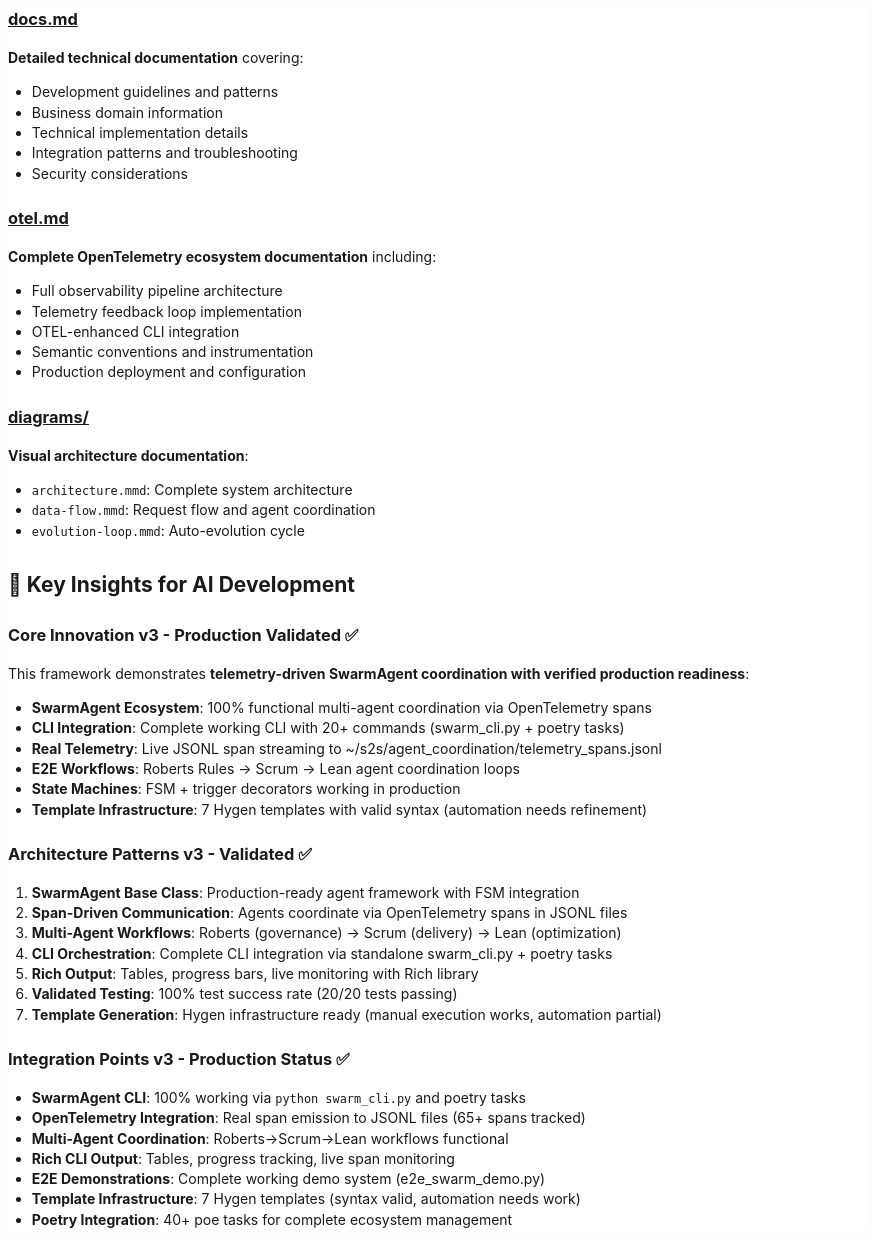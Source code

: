 ### [docs.md](./docs.md)
**Detailed technical documentation** covering:
- Development guidelines and patterns
- Business domain information
- Technical implementation details
- Integration patterns and troubleshooting
- Security considerations

### [otel.md](./otel.md)
**Complete OpenTelemetry ecosystem documentation** including:
- Full observability pipeline architecture
- Telemetry feedback loop implementation
- OTEL-enhanced CLI integration
- Semantic conventions and instrumentation
- Production deployment and configuration

### [diagrams/](./diagrams/)
**Visual architecture documentation**:
- `architecture.mmd`: Complete system architecture
- `data-flow.mmd`: Request flow and agent coordination
- `evolution-loop.mmd`: Auto-evolution cycle

## 🎯 Key Insights for AI Development

### Core Innovation v3 - Production Validated ✅
This framework demonstrates **telemetry-driven SwarmAgent coordination with verified production readiness**:
- **SwarmAgent Ecosystem**: 100% functional multi-agent coordination via OpenTelemetry spans
- **CLI Integration**: Complete working CLI with 20+ commands (swarm_cli.py + poetry tasks)
- **Real Telemetry**: Live JSONL span streaming to ~/s2s/agent_coordination/telemetry_spans.jsonl
- **E2E Workflows**: Roberts Rules → Scrum → Lean agent coordination loops
- **State Machines**: FSM + trigger decorators working in production
- **Template Infrastructure**: 7 Hygen templates with valid syntax (automation needs refinement)

### Architecture Patterns v3 - Validated ✅
1. **SwarmAgent Base Class**: Production-ready agent framework with FSM integration
2. **Span-Driven Communication**: Agents coordinate via OpenTelemetry spans in JSONL files
3. **Multi-Agent Workflows**: Roberts (governance) → Scrum (delivery) → Lean (optimization)
4. **CLI Orchestration**: Complete CLI integration via standalone swarm_cli.py + poetry tasks
5. **Rich Output**: Tables, progress bars, live monitoring with Rich library
6. **Validated Testing**: 100% test success rate (20/20 tests passing)
7. **Template Generation**: Hygen infrastructure ready (manual execution works, automation partial)

### Integration Points v3 - Production Status ✅
- **SwarmAgent CLI**: 100% working via `python swarm_cli.py` and poetry tasks
- **OpenTelemetry Integration**: Real span emission to JSONL files (65+ spans tracked)
- **Multi-Agent Coordination**: Roberts→Scrum→Lean workflows functional
- **Rich CLI Output**: Tables, progress tracking, live span monitoring
- **E2E Demonstrations**: Complete working demo system (e2e_swarm_demo.py)
- **Template Infrastructure**: 7 Hygen templates (syntax valid, automation needs work)
- **Poetry Integration**: 40+ poe tasks for complete ecosystem management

▸ Task requirements: Only the text of the records is to be reproduced exactly; skip the pictures.

▸ Exercise response:
Source code

: ### [docs.md](./docs.md)
**Detailed technical documentation** covering:
- Development guidelines and patterns
- Business domain information
- Technical implementation details
- Integration patterns and troubleshooting
- Security considerations

### [otel.md](./otel.md)
**Complete OpenTelemetry ecosystem documentation** including:
- Full observability pipeline architecture
- Telemetry feedback loop implementation
- OTEL-enhanced CLI integration
- Semantic conventions and instrumentation
- Production deployment and configuration

### [diagrams/](./diagrams/)
**Visual architecture documentation**:
- `architecture.mmd`: Complete system architecture
- `data-flow.mmd`: Request flow and agent coordination
- `evolution-loop.mmd`: Auto-evolution cycle

## 🎯 Key Insights for AI Development

### Core Innovation v3 - Production Validated ✅
This framework demonstrates **telemetry-driven SwarmAgent coordination with verified production readiness**:
- **SwarmAgent Ecosystem**: 100% functional multi-agent coordination via OpenTelemetry spans
- **CLI Integration**: Complete working CLI with 20+ commands (swarm_cli.py + poetry tasks)
- **Real Telemetry**: Live JSONL span streaming to ~/s2s/agent_coordination/telemetry_spans.jsonl
- **E2E Workflows**: Roberts Rules → Scrum → Lean agent coordination loops
- **State Machines**: FSM + trigger decorators working in production
- **Template Infrastructure**: 7 Hygen templates with valid syntax (automation needs refinement)

### Architecture Patterns v3 - Validated ✅
1. **SwarmAgent Base Class**: Production-ready agent framework with FSM integration
2. **Span-Driven Communication**: Agents coordinate via OpenTelemetry spans in JSONL files
3. **Multi-Agent Workflows**: Roberts (governance) → Scrum (delivery) → Lean (optimization)
4. **CLI Orchestration**: Complete CLI integration via standalone swarm_cli.py + poetry tasks
5. **Rich Output**: Tables, progress bars, live monitoring with Rich library
6. **Validated Testing**: 100% test success rate (20/20 tests passing)
7. **Template Generation**: Hygen infrastructure ready (manual execution works, automation partial)

### Integration Points v3 - Production Status ✅
- **SwarmAgent CLI**: 100% working via `python swarm_cli.py` and poetry tasks
- **OpenTelemetry Integration**: Real span emission to JSONL files (65+ spans tracked)
- **Multi-Agent Coordination**: Roberts→Scrum→Lean workflows functional
- **Rich CLI Output**: Tables, progress tracking, live span monitoring
- **E2E Demonstrations**: Complete working demo system (e2e_swarm_demo.py)
- **Template Infrastructure**: 7 Hygen templates (syntax valid, automation needs work)
- **Poetry Integration**: 40+ poe tasks for complete ecosystem management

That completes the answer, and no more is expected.